* [WORK TO BE COMPLETED] Could you write out every entry exactly as it stands?

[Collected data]
—————

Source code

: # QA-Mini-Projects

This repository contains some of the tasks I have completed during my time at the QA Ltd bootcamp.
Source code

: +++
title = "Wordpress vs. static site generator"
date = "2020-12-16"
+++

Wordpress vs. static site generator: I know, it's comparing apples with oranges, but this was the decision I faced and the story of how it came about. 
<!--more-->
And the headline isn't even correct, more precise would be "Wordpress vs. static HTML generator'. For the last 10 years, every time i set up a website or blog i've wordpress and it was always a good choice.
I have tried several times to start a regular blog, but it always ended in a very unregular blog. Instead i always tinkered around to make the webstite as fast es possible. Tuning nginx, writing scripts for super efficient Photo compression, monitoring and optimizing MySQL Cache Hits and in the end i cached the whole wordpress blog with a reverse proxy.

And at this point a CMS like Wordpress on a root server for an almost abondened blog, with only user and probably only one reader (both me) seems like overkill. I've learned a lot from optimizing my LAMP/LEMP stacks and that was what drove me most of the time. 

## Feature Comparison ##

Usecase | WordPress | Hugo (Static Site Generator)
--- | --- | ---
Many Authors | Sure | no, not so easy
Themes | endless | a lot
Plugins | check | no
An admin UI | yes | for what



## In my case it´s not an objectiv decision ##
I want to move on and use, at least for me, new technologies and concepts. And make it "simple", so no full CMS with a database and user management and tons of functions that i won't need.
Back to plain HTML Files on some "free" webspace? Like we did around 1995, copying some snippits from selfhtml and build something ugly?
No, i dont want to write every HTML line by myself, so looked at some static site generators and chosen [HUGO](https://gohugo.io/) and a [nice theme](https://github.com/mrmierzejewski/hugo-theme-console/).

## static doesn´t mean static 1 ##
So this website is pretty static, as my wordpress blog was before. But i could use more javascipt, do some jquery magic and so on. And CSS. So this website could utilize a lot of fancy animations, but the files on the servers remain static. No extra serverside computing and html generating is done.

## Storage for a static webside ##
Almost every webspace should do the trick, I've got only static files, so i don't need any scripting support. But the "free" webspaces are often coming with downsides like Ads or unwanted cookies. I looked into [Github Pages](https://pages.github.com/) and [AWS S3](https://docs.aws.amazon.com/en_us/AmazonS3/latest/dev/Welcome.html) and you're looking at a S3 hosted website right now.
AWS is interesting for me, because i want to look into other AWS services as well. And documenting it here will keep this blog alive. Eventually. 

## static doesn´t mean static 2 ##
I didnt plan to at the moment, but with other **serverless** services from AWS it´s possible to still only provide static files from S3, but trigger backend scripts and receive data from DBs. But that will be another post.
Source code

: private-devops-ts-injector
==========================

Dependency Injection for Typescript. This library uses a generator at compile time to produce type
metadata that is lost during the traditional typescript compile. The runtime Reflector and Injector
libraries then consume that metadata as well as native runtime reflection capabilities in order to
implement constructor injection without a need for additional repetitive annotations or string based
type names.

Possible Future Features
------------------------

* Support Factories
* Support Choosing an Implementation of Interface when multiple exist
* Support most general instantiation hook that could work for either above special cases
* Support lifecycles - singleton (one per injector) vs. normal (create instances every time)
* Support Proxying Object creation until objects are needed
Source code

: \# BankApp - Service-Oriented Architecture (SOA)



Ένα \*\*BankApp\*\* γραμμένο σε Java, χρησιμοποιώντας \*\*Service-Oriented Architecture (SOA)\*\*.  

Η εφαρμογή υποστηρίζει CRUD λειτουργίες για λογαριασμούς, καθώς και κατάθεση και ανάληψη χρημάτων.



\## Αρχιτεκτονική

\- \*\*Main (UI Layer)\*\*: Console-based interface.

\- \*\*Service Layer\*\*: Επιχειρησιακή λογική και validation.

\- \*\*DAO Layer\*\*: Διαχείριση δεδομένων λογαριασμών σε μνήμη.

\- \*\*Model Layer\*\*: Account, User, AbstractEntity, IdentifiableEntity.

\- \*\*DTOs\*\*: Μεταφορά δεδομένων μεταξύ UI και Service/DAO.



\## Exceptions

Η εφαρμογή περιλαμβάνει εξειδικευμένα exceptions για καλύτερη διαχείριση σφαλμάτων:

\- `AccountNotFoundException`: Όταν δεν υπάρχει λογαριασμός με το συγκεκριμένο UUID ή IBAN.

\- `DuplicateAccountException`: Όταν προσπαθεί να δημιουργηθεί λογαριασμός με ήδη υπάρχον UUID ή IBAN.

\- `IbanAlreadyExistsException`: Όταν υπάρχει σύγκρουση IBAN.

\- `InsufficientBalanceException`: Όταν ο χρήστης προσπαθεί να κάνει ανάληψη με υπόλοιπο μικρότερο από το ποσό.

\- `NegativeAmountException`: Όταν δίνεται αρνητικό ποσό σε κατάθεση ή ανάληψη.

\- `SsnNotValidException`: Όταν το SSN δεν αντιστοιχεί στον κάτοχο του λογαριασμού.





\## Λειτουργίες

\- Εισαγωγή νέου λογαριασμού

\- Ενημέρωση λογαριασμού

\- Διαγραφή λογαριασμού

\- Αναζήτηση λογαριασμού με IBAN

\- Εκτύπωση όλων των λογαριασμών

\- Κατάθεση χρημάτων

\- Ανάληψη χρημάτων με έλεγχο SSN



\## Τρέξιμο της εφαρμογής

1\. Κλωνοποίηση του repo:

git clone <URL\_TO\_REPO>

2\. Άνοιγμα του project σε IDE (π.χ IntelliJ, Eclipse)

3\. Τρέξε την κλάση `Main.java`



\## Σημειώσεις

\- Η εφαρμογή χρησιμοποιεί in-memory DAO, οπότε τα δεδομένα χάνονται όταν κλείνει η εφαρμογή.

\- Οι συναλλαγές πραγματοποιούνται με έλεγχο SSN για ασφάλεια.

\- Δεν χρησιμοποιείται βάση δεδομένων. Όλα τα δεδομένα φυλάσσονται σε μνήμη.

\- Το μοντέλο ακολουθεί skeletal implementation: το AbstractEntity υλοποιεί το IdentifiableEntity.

—————

* [FINISHED TASK]
Source code

: # QA-Mini-Projects

This repository contains some of the tasks I have completed during my time at the QA Ltd bootcamp.
Source code

: +++
title = "Wordpress vs. static site generator"
date = "2020-12-16"
+++

Wordpress vs. static site generator: I know, it's comparing apples with oranges, but this was the decision I faced and the story of how it came about. 
<!--more-->
And the headline isn't even correct, more precise would be "Wordpress vs. static HTML generator'. For the last 10 years, every time i set up a website or blog i've wordpress and it was always a good choice.
I have tried several times to start a regular blog, but it always ended in a very unregular blog. Instead i always tinkered around to make the webstite as fast es possible. Tuning nginx, writing scripts for super efficient Photo compression, monitoring and optimizing MySQL Cache Hits and in the end i cached the whole wordpress blog with a reverse proxy.

And at this point a CMS like Wordpress on a root server for an almost abondened blog, with only user and probably only one reader (both me) seems like overkill. I've learned a lot from optimizing my LAMP/LEMP stacks and that was what drove me most of the time. 

## Feature Comparison ##

Usecase | WordPress | Hugo (Static Site Generator)
--- | --- | ---
Many Authors | Sure | no, not so easy
Themes | endless | a lot
Plugins | check | no
An admin UI | yes | for what



## In my case it´s not an objectiv decision ##
I want to move on and use, at least for me, new technologies and concepts. And make it "simple", so no full CMS with a database and user management and tons of functions that i won't need.
Back to plain HTML Files on some "free" webspace? Like we did around 1995, copying some snippits from selfhtml and build something ugly?
No, i dont want to write every HTML line by myself, so looked at some static site generators and chosen [HUGO](https://gohugo.io/) and a [nice theme](https://github.com/mrmierzejewski/hugo-theme-console/).

## static doesn´t mean static 1 ##
So this website is pretty static, as my wordpress blog was before. But i could use more javascipt, do some jquery magic and so on. And CSS. So this website could utilize a lot of fancy animations, but the files on the servers remain static. No extra serverside computing and html generating is done.

## Storage for a static webside ##
Almost every webspace should do the trick, I've got only static files, so i don't need any scripting support. But the "free" webspaces are often coming with downsides like Ads or unwanted cookies. I looked into [Github Pages](https://pages.github.com/) and [AWS S3](https://docs.aws.amazon.com/en_us/AmazonS3/latest/dev/Welcome.html) and you're looking at a S3 hosted website right now.
AWS is interesting for me, because i want to look into other AWS services as well. And documenting it here will keep this blog alive. Eventually. 

## static doesn´t mean static 2 ##
I didnt plan to at the moment, but with other **serverless** services from AWS it´s possible to still only provide static files from S3, but trigger backend scripts and receive data from DBs. But that will be another post.
Source code

: private-devops-ts-injector
==========================

Dependency Injection for Typescript. This library uses a generator at compile time to produce type
metadata that is lost during the traditional typescript compile. The runtime Reflector and Injector
libraries then consume that metadata as well as native runtime reflection capabilities in order to
implement constructor injection without a need for additional repetitive annotations or string based
type names.

Possible Future Features
------------------------

* Support Factories
* Support Choosing an Implementation of Interface when multiple exist
* Support most general instantiation hook that could work for either above special cases
* Support lifecycles - singleton (one per injector) vs. normal (create instances every time)
* Support Proxying Object creation until objects are needed
Source code

: \# BankApp - Service-Oriented Architecture (SOA)



Ένα \*\*BankApp\*\* γραμμένο σε Java, χρησιμοποιώντας \*\*Service-Oriented Architecture (SOA)\*\*.  

Η εφαρμογή υποστηρίζει CRUD λειτουργίες για λογαριασμούς, καθώς και κατάθεση και ανάληψη χρημάτων.



\## Αρχιτεκτονική

\- \*\*Main (UI Layer)\*\*: Console-based interface.

\- \*\*Service Layer\*\*: Επιχειρησιακή λογική και validation.

\- \*\*DAO Layer\*\*: Διαχείριση δεδομένων λογαριασμών σε μνήμη.

\- \*\*Model Layer\*\*: Account, User, AbstractEntity, IdentifiableEntity.

\- \*\*DTOs\*\*: Μεταφορά δεδομένων μεταξύ UI και Service/DAO.



\## Exceptions

Η εφαρμογή περιλαμβάνει εξειδικευμένα exceptions για καλύτερη διαχείριση σφαλμάτων:

\- `AccountNotFoundException`: Όταν δεν υπάρχει λογαριασμός με το συγκεκριμένο UUID ή IBAN.

\- `DuplicateAccountException`: Όταν προσπαθεί να δημιουργηθεί λογαριασμός με ήδη υπάρχον UUID ή IBAN.

\- `IbanAlreadyExistsException`: Όταν υπάρχει σύγκρουση IBAN.

\- `InsufficientBalanceException`: Όταν ο χρήστης προσπαθεί να κάνει ανάληψη με υπόλοιπο μικρότερο από το ποσό.

\- `NegativeAmountException`: Όταν δίνεται αρνητικό ποσό σε κατάθεση ή ανάληψη.

\- `SsnNotValidException`: Όταν το SSN δεν αντιστοιχεί στον κάτοχο του λογαριασμού.





\## Λειτουργίες

\- Εισαγωγή νέου λογαριασμού

\- Ενημέρωση λογαριασμού

\- Διαγραφή λογαριασμού

\- Αναζήτηση λογαριασμού με IBAN

\- Εκτύπωση όλων των λογαριασμών

\- Κατάθεση χρημάτων

\- Ανάληψη χρημάτων με έλεγχο SSN



\## Τρέξιμο της εφαρμογής

1\. Κλωνοποίηση του repo:

git clone <URL\_TO\_REPO>

2\. Άνοιγμα του project σε IDE (π.χ IntelliJ, Eclipse)

3\. Τρέξε την κλάση `Main.java`



\## Σημειώσεις

\- Η εφαρμογή χρησιμοποιεί in-memory DAO, οπότε τα δεδομένα χάνονται όταν κλείνει η εφαρμογή.

\- Οι συναλλαγές πραγματοποιούνται με έλεγχο SSN για ασφάλεια.

\- Δεν χρησιμοποιείται βάση δεδομένων. Όλα τα δεδομένα φυλάσσονται σε μνήμη.

\- Το μοντέλο ακολουθεί skeletal implementation: το AbstractEntity υλοποιεί το IdentifiableEntity.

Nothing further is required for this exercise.